- Born: July 10, 1984 (age 41) New Orleans, Louisiana, U.S.
- Occupation(s): Internet personality, actor, fitness trainer, bodybuilder
- Years active: 2014-present

= Corey Calliet =

American bodybuilder and actor

Corey Calliet (born July 10, 1984), is an American bodybuilder and fitness trainer for celebrities and television personalities. Calliet is best known for his work in transforming Michael B. Jordan for his lead role as Adonis Creed in the 2015 movie Creed. He has also worked with many other notable clients such as John Boyega, Terrence J, James Frecheville, Lance Gross, Flex Alexander, Tony Bellew, Steelo Brim, Frankie Delgado, Rocsi Diaz, Winston Duke, Tyreke Evans, Robbie Jones, Bronson Koenig, Martin Sensmeier, and Terrell Tilford. He has served as the lead trainer for major motion pictures such as Creed, Fantastic 4 and for Marvel's Black Panther.
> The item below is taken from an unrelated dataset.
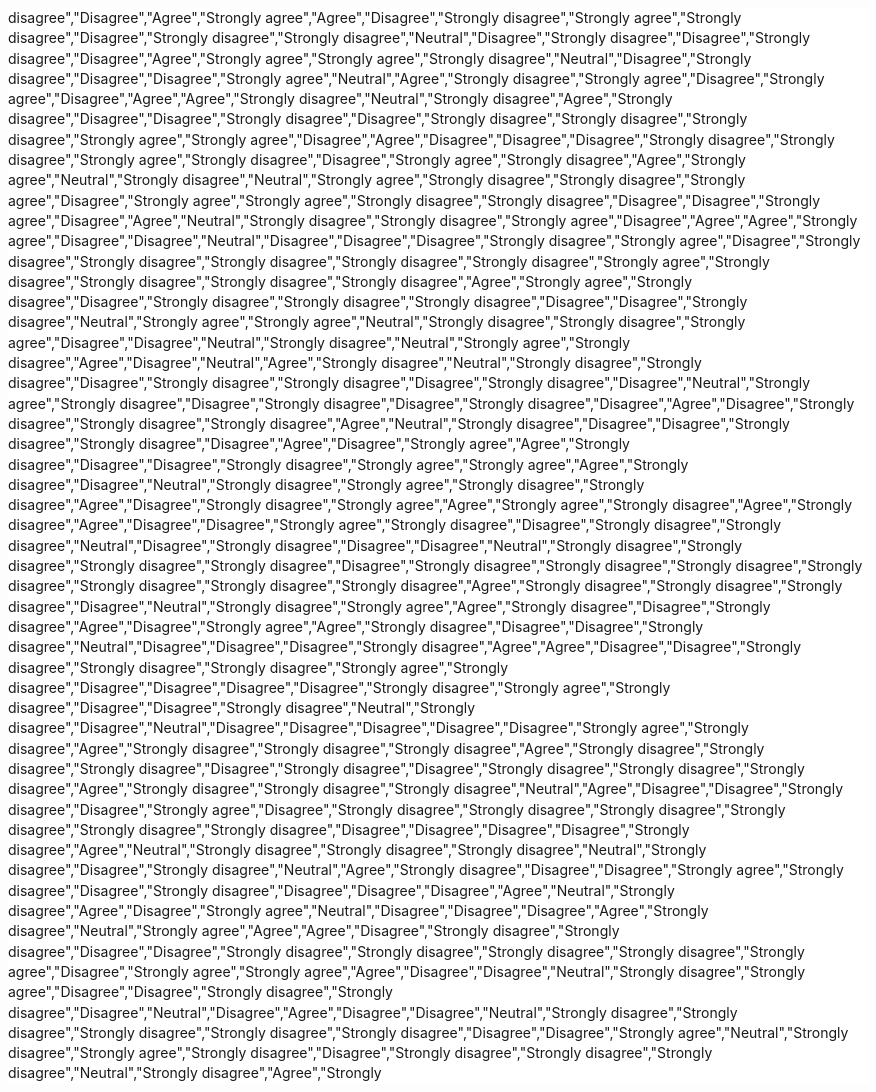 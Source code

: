 disagree","Disagree","Agree","Strongly agree","Agree","Disagree","Strongly disagree","Strongly agree","Strongly disagree","Disagree","Strongly disagree","Strongly disagree","Neutral","Disagree","Strongly disagree","Disagree","Strongly disagree","Disagree","Agree","Strongly agree","Strongly agree","Strongly disagree","Neutral","Disagree","Strongly disagree","Disagree","Disagree","Strongly agree","Neutral","Agree","Strongly disagree","Strongly agree","Disagree","Strongly agree","Disagree","Agree","Agree","Strongly disagree","Neutral","Strongly disagree","Agree","Strongly disagree","Disagree","Disagree","Strongly disagree","Disagree","Strongly disagree","Strongly disagree","Strongly disagree","Strongly agree","Strongly agree","Disagree","Agree","Disagree","Disagree","Disagree","Strongly disagree","Strongly disagree","Strongly agree","Strongly disagree","Disagree","Strongly agree","Strongly disagree","Agree","Strongly agree","Neutral","Strongly disagree","Neutral","Strongly agree","Strongly disagree","Strongly disagree","Strongly agree","Disagree","Strongly agree","Strongly agree","Strongly disagree","Strongly disagree","Disagree","Disagree","Strongly agree","Disagree","Agree","Neutral","Strongly disagree","Strongly disagree","Strongly agree","Disagree","Agree","Agree","Strongly agree","Disagree","Disagree","Neutral","Disagree","Disagree","Disagree","Strongly disagree","Strongly agree","Disagree","Strongly disagree","Strongly disagree","Strongly disagree","Strongly disagree","Strongly disagree","Strongly agree","Strongly disagree","Strongly disagree","Strongly disagree","Strongly disagree","Agree","Strongly agree","Strongly disagree","Disagree","Strongly disagree","Strongly disagree","Strongly disagree","Disagree","Disagree","Strongly disagree","Neutral","Strongly agree","Strongly agree","Neutral","Strongly disagree","Strongly disagree","Strongly agree","Disagree","Disagree","Neutral","Strongly disagree","Neutral","Strongly agree","Strongly disagree","Agree","Disagree","Neutral","Agree","Strongly disagree","Neutral","Strongly disagree","Strongly disagree","Disagree","Strongly disagree","Strongly disagree","Disagree","Strongly disagree","Disagree","Neutral","Strongly agree","Strongly disagree","Disagree","Strongly disagree","Disagree","Strongly disagree","Disagree","Agree","Disagree","Strongly disagree","Strongly disagree","Strongly disagree","Agree","Neutral","Strongly disagree","Disagree","Disagree","Strongly disagree","Strongly disagree","Disagree","Agree","Disagree","Strongly agree","Agree","Strongly disagree","Disagree","Disagree","Strongly disagree","Strongly agree","Strongly agree","Agree","Strongly disagree","Disagree","Neutral","Strongly disagree","Strongly agree","Strongly disagree","Strongly disagree","Agree","Disagree","Strongly disagree","Strongly agree","Agree","Strongly agree","Strongly disagree","Agree","Strongly disagree","Agree","Disagree","Disagree","Strongly agree","Strongly disagree","Disagree","Strongly disagree","Strongly disagree","Neutral","Disagree","Strongly disagree","Disagree","Disagree","Neutral","Strongly disagree","Strongly disagree","Strongly disagree","Strongly disagree","Disagree","Strongly disagree","Strongly disagree","Strongly disagree","Strongly disagree","Strongly disagree","Strongly disagree","Strongly disagree","Agree","Strongly disagree","Strongly disagree","Strongly disagree","Disagree","Neutral","Strongly disagree","Strongly agree","Agree","Strongly disagree","Disagree","Strongly disagree","Agree","Disagree","Strongly agree","Agree","Strongly disagree","Disagree","Disagree","Strongly disagree","Neutral","Disagree","Disagree","Disagree","Strongly disagree","Agree","Agree","Disagree","Disagree","Strongly disagree","Strongly disagree","Strongly disagree","Strongly agree","Strongly disagree","Disagree","Disagree","Disagree","Disagree","Strongly disagree","Strongly agree","Strongly disagree","Disagree","Disagree","Strongly disagree","Neutral","Strongly disagree","Disagree","Neutral","Disagree","Disagree","Disagree","Disagree","Disagree","Strongly agree","Strongly disagree","Agree","Strongly disagree","Strongly disagree","Strongly disagree","Agree","Strongly disagree","Strongly disagree","Strongly disagree","Disagree","Strongly disagree","Disagree","Strongly disagree","Strongly disagree","Strongly disagree","Agree","Strongly disagree","Strongly disagree","Strongly disagree","Neutral","Agree","Disagree","Disagree","Strongly disagree","Disagree","Strongly agree","Disagree","Strongly disagree","Strongly disagree","Strongly disagree","Strongly disagree","Strongly disagree","Strongly disagree","Disagree","Disagree","Disagree","Disagree","Strongly disagree","Agree","Neutral","Strongly disagree","Strongly disagree","Strongly disagree","Neutral","Strongly disagree","Disagree","Strongly disagree","Neutral","Agree","Strongly disagree","Disagree","Disagree","Strongly agree","Strongly disagree","Disagree","Strongly disagree","Disagree","Disagree","Disagree","Agree","Neutral","Strongly disagree","Agree","Disagree","Strongly agree","Neutral","Disagree","Disagree","Disagree","Agree","Strongly disagree","Neutral","Strongly agree","Agree","Agree","Disagree","Strongly disagree","Strongly disagree","Disagree","Disagree","Strongly disagree","Strongly disagree","Strongly disagree","Strongly disagree","Strongly agree","Disagree","Strongly agree","Strongly agree","Agree","Disagree","Disagree","Neutral","Strongly disagree","Strongly agree","Disagree","Disagree","Strongly disagree","Strongly disagree","Disagree","Neutral","Disagree","Agree","Disagree","Disagree","Neutral","Strongly disagree","Strongly disagree","Strongly disagree","Strongly disagree","Strongly disagree","Disagree","Disagree","Strongly agree","Neutral","Strongly disagree","Strongly agree","Strongly disagree","Disagree","Strongly disagree","Strongly disagree","Strongly disagree","Neutral","Strongly disagree","Agree","Strongly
Calliet was named one of the 50 most fit men in the world on the Flex50 list by AskMen Magazine in 2016.

Calliet has a featured role in Khloe Kardashian’s television show Revenge Body.

In 2025, Calliet was cast as pest control professional Big Ray in Season 2 of BET+ original series Churchy.

==Personal life ==
Calliet was raised in the poverty-stricken Algiers neighborhood of New Orleans, Louisiana, where he attended O.P. Walker High School. He then went on to Southeastern University. In 2014 he moved to Los Angeles, where he began his career.